Preparing for the digital apocalypse: APHE Summer Conference 2019

John Hillman

    Research output: Contribution to conferencePaper

    Abstract

    Technology takes a central role in our lives, infiltrating many aspects of what we do and how we spend our time. However, while there can be little doubt that we all use technology, importantly, we do not all use technology in the same way. If the transformation into a scholar happens when entering a classroom or lecture theatre then a similar, but more pervasive, shift occurs as we all inhabit the collective identity of technology. What then does this mean for learning in the twenty first century? Learning experiences constructed within some kind of technological environment or using technology as a teaching tool often provokes familiar questions: what are the benefits? What are the challenges? What is the point? However important these questions are, perhaps what is more critical concern is how technology conflates form and content together. Since this is the basis through which it operates. In principle, the success of an online learning environment merely requires the technology or platform to work. Operating as a decentralized system, aggregated from different and independent sources, an unfettered online learning environment is autonomous, automatic and allegedly self-sustaining. Where conventional courses rely on things such as room bookings, timetables, resources, teaching styles, peers and the very intricate weave of a whole range of different but mostly human interactions, online environments appear outside of the normal university structure. This paper will investigate and challenge the notion that hybrid, generative and post-digital pedagogies in their current form offer significant benefits.

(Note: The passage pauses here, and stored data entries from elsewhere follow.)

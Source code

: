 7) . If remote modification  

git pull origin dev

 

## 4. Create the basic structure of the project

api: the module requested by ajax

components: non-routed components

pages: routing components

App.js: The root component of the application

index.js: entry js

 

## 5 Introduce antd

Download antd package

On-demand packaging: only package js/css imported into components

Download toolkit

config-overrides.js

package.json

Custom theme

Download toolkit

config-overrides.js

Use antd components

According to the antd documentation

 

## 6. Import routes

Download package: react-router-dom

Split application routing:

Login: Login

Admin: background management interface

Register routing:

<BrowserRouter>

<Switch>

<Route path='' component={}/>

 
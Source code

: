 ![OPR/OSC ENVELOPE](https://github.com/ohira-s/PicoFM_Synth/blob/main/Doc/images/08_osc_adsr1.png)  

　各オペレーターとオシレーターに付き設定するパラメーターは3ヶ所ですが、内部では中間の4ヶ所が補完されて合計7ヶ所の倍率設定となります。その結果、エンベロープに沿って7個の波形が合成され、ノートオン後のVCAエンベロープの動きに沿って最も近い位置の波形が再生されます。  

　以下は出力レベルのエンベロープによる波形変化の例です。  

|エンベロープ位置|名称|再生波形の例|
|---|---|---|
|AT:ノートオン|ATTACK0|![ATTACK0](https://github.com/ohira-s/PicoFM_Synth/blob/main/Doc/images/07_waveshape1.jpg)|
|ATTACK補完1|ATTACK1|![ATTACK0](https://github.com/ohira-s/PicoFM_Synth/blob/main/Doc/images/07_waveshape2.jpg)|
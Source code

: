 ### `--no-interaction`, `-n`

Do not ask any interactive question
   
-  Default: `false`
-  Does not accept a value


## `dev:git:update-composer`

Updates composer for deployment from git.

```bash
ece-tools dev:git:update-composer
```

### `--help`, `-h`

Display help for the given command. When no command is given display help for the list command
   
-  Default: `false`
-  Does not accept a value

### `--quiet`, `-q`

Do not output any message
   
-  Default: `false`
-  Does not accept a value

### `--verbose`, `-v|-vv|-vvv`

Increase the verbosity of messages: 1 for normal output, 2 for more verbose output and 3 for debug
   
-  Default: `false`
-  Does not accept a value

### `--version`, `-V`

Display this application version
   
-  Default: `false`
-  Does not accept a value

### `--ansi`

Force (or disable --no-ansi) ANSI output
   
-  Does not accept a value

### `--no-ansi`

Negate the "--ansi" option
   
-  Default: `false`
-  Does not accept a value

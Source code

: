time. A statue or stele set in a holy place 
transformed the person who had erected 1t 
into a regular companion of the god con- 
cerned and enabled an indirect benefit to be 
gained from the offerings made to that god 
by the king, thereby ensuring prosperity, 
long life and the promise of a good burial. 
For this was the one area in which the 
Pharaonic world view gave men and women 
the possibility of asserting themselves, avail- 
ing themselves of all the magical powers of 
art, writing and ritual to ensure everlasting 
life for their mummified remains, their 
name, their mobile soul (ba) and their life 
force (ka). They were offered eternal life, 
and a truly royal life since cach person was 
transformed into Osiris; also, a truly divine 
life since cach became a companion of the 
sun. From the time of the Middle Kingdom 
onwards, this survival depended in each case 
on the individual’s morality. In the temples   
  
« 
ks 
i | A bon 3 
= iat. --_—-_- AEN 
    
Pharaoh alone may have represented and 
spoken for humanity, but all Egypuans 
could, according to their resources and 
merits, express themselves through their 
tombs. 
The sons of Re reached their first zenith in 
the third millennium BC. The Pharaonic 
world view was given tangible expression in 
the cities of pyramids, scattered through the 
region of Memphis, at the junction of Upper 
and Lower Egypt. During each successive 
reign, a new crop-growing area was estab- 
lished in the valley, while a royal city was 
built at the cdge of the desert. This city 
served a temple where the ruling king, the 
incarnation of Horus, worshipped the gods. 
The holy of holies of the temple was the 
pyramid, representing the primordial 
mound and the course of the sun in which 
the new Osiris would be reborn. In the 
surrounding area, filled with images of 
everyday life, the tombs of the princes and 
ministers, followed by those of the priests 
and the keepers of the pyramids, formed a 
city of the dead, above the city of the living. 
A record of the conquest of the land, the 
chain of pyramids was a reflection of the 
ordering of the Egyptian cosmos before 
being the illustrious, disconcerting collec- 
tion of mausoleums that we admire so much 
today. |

It will claim that as a digital apocalypse approaches what is needed is not new platforms to deliver the same content but new content which challenges both what photography is and how it directly contributes to the collective identity of technology we unknowingly inhabit. The wider claim is that as we swipe, share, like and retweet socially we become permanently distracted from engaging directly in the fundamental aspects of education: reading, thinking and learning.